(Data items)
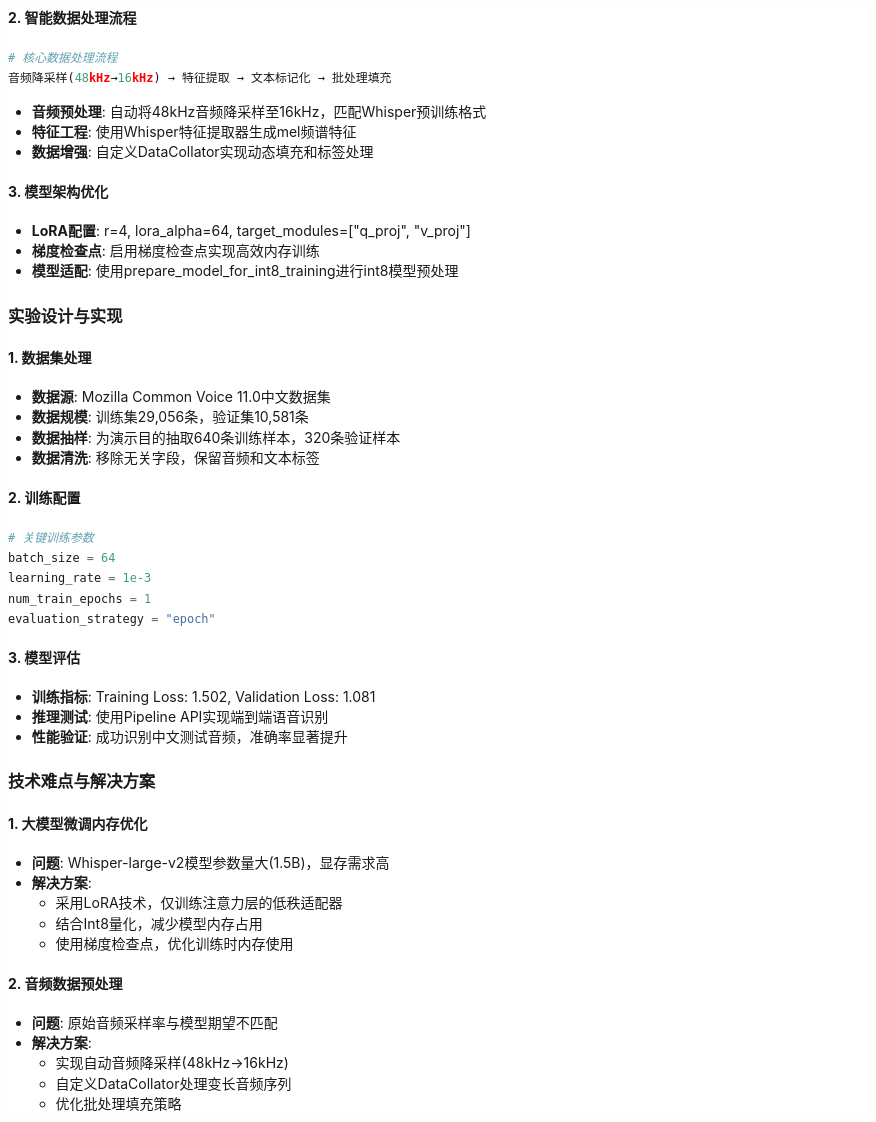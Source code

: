 #### 2. 智能数据处理流程
```python
# 核心数据处理流程
音频降采样(48kHz→16kHz) → 特征提取 → 文本标记化 → 批处理填充
```

- **音频预处理**: 自动将48kHz音频降采样至16kHz，匹配Whisper预训练格式
- **特征工程**: 使用Whisper特征提取器生成mel频谱特征
- **数据增强**: 自定义DataCollator实现动态填充和标签处理

#### 3. 模型架构优化
- **LoRA配置**: r=4, lora_alpha=64, target_modules=["q_proj", "v_proj"]
- **梯度检查点**: 启用梯度检查点实现高效内存训练
- **模型适配**: 使用prepare_model_for_int8_training进行int8模型预处理

### 实验设计与实现

#### 1. 数据集处理
- **数据源**: Mozilla Common Voice 11.0中文数据集
- **数据规模**: 训练集29,056条，验证集10,581条
- **数据抽样**: 为演示目的抽取640条训练样本，320条验证样本
- **数据清洗**: 移除无关字段，保留音频和文本标签

#### 2. 训练配置
```python
# 关键训练参数
batch_size = 64
learning_rate = 1e-3
num_train_epochs = 1
evaluation_strategy = "epoch"
```

#### 3. 模型评估
- **训练指标**: Training Loss: 1.502, Validation Loss: 1.081
- **推理测试**: 使用Pipeline API实现端到端语音识别
- **性能验证**: 成功识别中文测试音频，准确率显著提升

### 技术难点与解决方案

#### 1. 大模型微调内存优化
- **问题**: Whisper-large-v2模型参数量大(1.5B)，显存需求高
- **解决方案**: 
  - 采用LoRA技术，仅训练注意力层的低秩适配器
  - 结合Int8量化，减少模型内存占用
  - 使用梯度检查点，优化训练时内存使用

#### 2. 音频数据预处理
- **问题**: 原始音频采样率与模型期望不匹配
- **解决方案**: 
  - 实现自动音频降采样(48kHz→16kHz)
  - 自定义DataCollator处理变长音频序列
  - 优化批处理填充策略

WORK INSTRUCTION: Return word for word the line with "- 采用LoRA技术，仅训练注意力层的低秩适配器" and every line after it through the end of the records above.

RESULT FOR THIS EXERCISE:
  - 采用LoRA技术，仅训练注意力层的低秩适配器
  - 结合Int8量化，减少模型内存占用
  - 使用梯度检查点，优化训练时内存使用

#### 2. 音频数据预处理
- **问题**: 原始音频采样率与模型期望不匹配
- **解决方案**: 
  - 实现自动音频降采样(48kHz→16kHz)
  - 自定义DataCollator处理变长音频序列
  - 优化批处理填充策略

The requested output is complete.